Problem to solve>
Output only the lines of the entries that follow, starting at the one with "Примечания к выпуску" and running down to the one with "### Новые функции", both included and unchanged.

Extracted information>
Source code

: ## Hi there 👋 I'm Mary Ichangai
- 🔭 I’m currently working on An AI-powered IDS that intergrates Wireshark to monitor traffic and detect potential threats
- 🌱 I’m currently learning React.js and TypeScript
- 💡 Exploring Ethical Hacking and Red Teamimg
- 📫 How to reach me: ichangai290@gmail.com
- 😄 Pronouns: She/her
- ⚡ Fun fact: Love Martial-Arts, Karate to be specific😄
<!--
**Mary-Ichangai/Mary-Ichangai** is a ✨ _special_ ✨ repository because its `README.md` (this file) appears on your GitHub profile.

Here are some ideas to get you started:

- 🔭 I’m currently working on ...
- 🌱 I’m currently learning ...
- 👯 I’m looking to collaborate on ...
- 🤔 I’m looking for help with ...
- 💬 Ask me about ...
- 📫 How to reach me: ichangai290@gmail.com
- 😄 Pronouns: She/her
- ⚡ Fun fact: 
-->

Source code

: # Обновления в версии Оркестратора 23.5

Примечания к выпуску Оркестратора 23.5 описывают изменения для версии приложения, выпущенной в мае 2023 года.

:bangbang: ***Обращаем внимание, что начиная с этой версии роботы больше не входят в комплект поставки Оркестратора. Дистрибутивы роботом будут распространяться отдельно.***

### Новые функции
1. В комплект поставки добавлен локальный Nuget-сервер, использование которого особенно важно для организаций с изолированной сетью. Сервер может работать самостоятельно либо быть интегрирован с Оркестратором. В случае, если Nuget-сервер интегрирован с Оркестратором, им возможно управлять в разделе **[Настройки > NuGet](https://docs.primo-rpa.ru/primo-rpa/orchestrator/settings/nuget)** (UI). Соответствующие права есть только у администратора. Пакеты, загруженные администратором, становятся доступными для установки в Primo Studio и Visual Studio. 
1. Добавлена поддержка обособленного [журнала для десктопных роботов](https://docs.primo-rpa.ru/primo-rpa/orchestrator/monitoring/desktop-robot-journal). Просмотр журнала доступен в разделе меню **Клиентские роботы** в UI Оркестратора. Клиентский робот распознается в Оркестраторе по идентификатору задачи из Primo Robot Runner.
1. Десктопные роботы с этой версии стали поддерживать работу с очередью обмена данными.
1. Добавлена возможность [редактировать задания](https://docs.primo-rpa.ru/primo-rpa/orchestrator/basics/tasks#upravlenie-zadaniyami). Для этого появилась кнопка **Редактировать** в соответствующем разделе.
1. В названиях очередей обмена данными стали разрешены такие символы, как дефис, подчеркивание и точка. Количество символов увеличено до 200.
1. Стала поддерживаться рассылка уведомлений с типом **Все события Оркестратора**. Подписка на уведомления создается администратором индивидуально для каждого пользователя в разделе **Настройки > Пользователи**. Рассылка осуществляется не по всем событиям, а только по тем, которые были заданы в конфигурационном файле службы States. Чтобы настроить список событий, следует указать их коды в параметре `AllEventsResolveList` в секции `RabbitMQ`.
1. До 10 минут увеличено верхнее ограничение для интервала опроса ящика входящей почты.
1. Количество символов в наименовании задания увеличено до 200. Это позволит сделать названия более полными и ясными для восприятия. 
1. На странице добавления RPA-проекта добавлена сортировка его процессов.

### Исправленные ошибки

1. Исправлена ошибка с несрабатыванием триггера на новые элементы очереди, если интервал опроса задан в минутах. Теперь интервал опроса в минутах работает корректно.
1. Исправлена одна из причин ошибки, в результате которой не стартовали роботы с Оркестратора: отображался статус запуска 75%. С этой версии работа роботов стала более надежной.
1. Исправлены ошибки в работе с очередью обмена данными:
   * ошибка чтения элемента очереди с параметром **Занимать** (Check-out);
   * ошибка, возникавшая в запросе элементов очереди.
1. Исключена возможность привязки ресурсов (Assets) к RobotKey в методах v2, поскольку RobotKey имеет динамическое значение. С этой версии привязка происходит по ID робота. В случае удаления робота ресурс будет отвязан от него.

Reply to the task>
Примечания к выпуску Оркестратора 23.5 описывают изменения для версии приложения, выпущенной в мае 2023 года.

:bangbang: ***Обращаем внимание, что начиная с этой версии роботы больше не входят в комплект поставки Оркестратора. Дистрибутивы роботом будут распространяться отдельно.***

### Новые функции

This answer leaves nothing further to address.